Multiple types of data are involved when you use Athena to create databases and tables. These data types include source data stored in Amazon S3, metadata for databases and tables that you create when you run queries or the AWS Glue Crawler to discover data, query results data, and query history. This section discusses each type of data and provides guidance about protecting it.

  • Source data – You store the data for databases and tables in Amazon S3, and Athena does not modify it. For more information, see Data protection in Amazon S3 in the Amazon Simple Storage Service User Guide. You control access to your source data and can encrypt it in Amazon S3. You can use Athena to create tables based on encrypted datasets in Amazon S3.

  • Database and table metadata (schema) – Athena uses schema-on-read technology, which means that your table definitions are applied to your data in Amazon S3 when Athena runs queries. Any schemas you define are automatically saved unless you explicitly delete them. In Athena, you can modify the Data Catalog metadata using DDL statements. You can also delete table definitions and schema without impacting the underlying data stored in Amazon S3. The metadata for databases and tables you use in Athena is stored in the AWS Glue Data Catalog.
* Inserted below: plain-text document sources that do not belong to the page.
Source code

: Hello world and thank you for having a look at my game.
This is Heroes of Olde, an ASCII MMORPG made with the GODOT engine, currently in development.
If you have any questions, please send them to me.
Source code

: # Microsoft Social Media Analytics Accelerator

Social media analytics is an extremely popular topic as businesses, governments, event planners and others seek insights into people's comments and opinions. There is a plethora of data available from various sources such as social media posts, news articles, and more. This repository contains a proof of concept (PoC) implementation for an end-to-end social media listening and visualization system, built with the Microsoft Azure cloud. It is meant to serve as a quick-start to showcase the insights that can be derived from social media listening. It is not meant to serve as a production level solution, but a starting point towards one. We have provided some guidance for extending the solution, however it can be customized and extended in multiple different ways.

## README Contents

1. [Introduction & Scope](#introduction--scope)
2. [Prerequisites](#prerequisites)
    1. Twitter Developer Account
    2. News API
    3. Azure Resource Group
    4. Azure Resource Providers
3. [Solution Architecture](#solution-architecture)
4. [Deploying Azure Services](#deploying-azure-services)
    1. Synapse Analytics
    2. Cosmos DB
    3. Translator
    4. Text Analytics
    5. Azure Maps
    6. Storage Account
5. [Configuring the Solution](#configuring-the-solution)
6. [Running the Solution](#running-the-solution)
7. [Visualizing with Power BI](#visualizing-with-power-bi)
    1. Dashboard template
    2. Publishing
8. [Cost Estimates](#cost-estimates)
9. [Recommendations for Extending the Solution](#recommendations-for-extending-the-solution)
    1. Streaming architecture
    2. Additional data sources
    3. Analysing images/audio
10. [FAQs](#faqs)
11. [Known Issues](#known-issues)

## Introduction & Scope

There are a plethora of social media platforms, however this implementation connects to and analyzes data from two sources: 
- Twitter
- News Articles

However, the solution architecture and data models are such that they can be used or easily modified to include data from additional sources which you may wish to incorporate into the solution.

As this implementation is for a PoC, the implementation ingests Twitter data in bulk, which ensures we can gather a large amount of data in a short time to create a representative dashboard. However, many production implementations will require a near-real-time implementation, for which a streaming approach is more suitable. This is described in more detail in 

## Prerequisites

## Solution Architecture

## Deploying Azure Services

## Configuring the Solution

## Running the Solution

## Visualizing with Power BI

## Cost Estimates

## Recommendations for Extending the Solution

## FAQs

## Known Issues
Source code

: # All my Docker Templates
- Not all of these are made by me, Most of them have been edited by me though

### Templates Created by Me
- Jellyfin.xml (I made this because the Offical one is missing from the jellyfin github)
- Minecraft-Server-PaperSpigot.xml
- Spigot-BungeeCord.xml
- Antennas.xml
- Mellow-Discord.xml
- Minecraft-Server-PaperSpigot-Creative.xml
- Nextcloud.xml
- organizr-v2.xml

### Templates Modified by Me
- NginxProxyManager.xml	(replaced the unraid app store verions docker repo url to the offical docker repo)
    You can define fine-grained access policies to databases and tables registered in the AWS Glue Data Catalog using AWS Identity and Access Management (IAM). You can also encrypt metadata in the AWS Glue Data Catalog. If you encrypt the metadata, use permissions to encrypted metadata for access.

  • Query results and query history, including saved queries – Query results are stored in a location in Amazon S3 that you can choose to specify globally, or for each workgroup. If not specified, Athena uses the default location in each case. You control access to Amazon S3 buckets where you store query results and saved queries. Additionally, you can choose to encrypt query results that you store in Amazon S3. Your users must have the appropriate permissions to access the Amazon S3 locations and decrypt files. For more information, see Encrypting Athena query results stored in Amazon S3 in this document.

    Athena retains query history for 45 days. You can view query history using Athena APIs, in the console, and with AWS CLI. To store the queries for longer than 45 days, save them. To protect access to saved queries, use workgroups in Athena, restricting access to saved queries only to users who are authorized to view them.